# WHAT YOU HAVE TO DO:
Write out, exactly and only, the lines that run from the top of the records to the line with "ls /dev | grep video*". Include both ends; exclude pictures.

Saved data entries
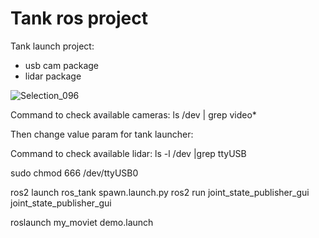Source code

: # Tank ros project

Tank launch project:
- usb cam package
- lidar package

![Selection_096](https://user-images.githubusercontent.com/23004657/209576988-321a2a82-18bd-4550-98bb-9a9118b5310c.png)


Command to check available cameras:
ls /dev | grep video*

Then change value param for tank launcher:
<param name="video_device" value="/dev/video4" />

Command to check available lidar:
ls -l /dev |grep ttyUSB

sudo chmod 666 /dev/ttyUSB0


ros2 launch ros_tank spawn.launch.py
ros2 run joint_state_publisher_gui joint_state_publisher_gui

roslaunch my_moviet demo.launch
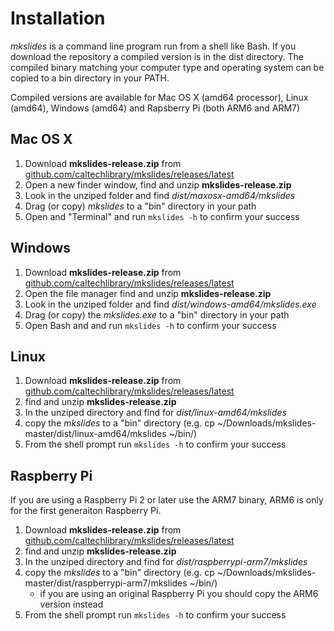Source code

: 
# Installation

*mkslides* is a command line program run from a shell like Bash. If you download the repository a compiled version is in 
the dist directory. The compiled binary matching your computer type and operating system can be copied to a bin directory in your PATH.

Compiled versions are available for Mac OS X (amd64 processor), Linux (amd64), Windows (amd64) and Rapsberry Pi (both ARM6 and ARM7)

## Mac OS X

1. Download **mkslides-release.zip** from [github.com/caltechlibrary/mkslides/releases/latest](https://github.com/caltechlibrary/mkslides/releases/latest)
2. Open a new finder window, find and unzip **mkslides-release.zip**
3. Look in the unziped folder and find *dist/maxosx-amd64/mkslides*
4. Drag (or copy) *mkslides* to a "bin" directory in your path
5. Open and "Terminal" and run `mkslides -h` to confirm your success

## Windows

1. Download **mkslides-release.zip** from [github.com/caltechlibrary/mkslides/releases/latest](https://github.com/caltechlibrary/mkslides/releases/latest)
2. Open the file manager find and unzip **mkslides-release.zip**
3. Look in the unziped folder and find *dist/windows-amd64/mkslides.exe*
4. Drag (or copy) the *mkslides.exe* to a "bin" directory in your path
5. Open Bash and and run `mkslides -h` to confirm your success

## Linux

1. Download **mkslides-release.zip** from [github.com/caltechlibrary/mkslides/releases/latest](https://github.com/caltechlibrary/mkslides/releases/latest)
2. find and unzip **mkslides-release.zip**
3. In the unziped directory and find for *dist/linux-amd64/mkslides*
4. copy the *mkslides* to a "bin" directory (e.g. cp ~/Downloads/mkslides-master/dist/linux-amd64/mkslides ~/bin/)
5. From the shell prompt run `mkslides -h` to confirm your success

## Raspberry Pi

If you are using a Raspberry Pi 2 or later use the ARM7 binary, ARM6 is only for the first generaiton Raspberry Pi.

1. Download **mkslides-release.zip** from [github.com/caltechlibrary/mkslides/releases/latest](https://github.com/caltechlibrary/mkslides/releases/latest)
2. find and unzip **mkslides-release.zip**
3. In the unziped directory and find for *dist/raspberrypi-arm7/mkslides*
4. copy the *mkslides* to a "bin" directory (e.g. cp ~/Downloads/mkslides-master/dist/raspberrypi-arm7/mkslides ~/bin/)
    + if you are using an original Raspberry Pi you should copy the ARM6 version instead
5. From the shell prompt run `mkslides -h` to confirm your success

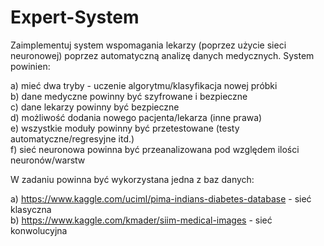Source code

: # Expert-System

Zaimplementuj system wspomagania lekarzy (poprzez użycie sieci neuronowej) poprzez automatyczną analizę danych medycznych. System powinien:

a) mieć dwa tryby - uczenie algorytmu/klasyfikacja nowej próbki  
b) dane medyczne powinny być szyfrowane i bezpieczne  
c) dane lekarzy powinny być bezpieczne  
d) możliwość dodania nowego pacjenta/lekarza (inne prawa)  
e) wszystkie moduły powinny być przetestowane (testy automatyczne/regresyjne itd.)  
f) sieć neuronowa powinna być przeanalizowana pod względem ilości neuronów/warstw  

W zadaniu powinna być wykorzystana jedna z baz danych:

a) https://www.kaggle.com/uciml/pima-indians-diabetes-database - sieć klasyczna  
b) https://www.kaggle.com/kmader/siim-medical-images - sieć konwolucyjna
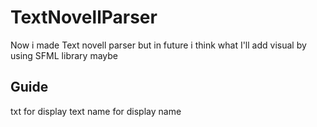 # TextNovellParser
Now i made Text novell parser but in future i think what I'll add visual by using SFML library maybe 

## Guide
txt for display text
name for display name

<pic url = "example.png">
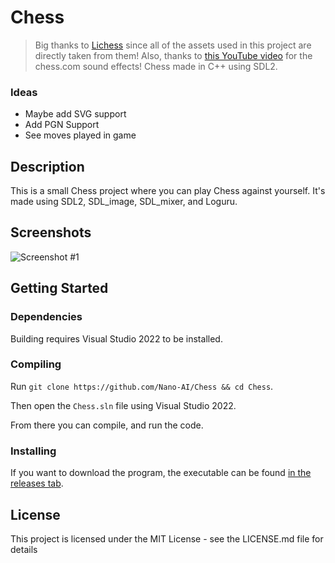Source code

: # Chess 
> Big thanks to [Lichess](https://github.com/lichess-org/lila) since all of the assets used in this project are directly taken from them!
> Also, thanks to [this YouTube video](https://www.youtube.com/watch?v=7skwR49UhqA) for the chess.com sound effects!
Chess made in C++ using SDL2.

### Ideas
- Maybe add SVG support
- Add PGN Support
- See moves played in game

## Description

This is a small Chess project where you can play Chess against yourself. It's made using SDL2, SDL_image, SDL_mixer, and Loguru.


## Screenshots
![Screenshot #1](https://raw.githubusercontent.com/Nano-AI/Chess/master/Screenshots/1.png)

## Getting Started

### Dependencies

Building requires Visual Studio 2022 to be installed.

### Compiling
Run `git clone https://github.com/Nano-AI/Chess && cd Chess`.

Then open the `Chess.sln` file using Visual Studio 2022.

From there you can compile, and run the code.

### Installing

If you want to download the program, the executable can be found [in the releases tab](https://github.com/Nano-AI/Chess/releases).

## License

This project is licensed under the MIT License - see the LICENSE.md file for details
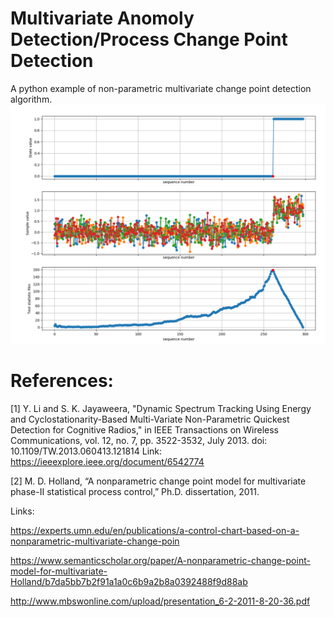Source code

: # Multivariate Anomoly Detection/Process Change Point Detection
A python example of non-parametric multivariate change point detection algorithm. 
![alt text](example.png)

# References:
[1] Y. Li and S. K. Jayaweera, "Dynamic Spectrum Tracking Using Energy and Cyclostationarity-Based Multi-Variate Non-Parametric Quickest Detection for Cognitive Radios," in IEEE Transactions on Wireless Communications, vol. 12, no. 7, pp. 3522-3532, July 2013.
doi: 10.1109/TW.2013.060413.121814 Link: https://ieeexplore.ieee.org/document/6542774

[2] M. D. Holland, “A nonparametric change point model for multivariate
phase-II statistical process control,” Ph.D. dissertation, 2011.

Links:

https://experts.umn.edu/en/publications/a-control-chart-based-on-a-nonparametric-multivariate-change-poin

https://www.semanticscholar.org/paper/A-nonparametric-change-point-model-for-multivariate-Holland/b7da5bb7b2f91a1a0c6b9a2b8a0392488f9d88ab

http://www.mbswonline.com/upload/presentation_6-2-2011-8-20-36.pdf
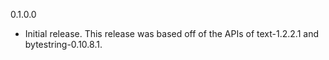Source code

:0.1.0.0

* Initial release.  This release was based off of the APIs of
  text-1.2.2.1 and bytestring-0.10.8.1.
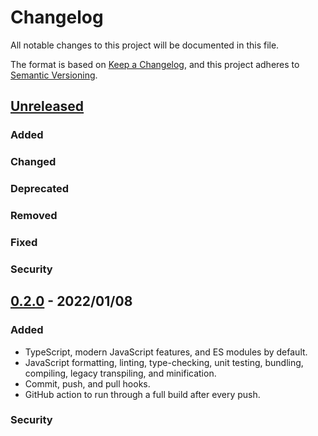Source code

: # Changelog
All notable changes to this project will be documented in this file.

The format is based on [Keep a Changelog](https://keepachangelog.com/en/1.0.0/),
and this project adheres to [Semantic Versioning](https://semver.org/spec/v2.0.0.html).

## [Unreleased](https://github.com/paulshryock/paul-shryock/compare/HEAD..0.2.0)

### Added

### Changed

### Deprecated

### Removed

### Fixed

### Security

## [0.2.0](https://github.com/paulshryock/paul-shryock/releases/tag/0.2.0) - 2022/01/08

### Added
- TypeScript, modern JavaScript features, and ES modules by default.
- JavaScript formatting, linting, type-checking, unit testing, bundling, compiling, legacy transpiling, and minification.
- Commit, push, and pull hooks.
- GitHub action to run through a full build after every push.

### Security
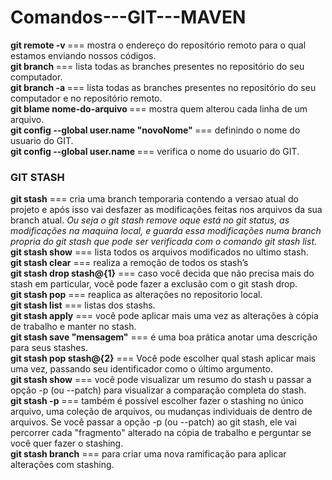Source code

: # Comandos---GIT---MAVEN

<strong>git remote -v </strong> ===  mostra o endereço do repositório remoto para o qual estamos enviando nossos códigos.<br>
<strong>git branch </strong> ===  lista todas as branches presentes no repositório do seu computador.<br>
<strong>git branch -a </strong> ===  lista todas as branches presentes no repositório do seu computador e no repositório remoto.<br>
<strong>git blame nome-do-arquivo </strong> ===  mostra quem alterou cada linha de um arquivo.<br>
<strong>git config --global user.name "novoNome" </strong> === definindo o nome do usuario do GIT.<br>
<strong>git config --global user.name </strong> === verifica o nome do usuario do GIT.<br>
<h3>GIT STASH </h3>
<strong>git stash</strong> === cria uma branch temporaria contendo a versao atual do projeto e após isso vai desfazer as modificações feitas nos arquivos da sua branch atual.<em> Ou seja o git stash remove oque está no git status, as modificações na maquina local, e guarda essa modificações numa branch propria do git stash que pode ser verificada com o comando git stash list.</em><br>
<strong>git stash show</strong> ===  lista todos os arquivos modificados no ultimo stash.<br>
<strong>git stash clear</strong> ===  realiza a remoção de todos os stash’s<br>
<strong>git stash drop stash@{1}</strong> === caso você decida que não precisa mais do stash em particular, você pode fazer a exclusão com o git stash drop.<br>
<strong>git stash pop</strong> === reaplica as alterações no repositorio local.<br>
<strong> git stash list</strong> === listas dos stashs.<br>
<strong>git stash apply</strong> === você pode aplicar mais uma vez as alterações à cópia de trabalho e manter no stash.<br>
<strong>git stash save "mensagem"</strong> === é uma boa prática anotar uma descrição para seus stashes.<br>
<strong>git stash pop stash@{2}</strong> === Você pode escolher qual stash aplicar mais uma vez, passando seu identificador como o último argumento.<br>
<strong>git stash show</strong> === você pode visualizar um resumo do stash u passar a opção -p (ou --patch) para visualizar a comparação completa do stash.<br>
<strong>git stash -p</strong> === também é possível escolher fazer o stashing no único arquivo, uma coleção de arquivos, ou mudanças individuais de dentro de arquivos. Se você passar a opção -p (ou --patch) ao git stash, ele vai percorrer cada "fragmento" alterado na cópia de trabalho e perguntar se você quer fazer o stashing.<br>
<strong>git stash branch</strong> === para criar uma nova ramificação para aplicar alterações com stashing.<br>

# EXERCISE RESULT:
Source code

: # Tank ros project

Tank launch project:
- usb cam package
- lidar package

![Selection_096](https://user-images.githubusercontent.com/23004657/209576988-321a2a82-18bd-4550-98bb-9a9118b5310c.png)


Command to check available cameras:
ls /dev | grep video*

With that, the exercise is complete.